### Available data
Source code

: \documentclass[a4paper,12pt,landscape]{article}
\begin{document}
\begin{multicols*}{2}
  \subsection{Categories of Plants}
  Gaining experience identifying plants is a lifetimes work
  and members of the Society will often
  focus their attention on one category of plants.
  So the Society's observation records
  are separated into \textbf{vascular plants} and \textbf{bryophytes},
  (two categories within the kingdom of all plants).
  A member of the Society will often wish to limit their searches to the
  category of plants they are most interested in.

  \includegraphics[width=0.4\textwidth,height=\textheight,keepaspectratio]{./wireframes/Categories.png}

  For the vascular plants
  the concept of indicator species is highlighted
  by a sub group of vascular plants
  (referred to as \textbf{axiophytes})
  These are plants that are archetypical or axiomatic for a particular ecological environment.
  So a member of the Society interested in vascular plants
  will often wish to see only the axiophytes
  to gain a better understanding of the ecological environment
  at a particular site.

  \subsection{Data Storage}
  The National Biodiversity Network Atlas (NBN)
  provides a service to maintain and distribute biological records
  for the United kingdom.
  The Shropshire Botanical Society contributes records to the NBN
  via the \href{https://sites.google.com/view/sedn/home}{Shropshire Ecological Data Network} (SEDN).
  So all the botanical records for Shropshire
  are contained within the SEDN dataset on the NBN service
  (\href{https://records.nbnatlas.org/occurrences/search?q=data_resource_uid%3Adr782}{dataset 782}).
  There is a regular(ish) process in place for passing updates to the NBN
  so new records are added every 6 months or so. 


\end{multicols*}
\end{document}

### Task goal
Every line above with the word "often" is to be copied out.

### Expected answer
  and members of the Society will often
  A member of the Society will often wish to limit their searches to the
  will often wish to see only the axiophytes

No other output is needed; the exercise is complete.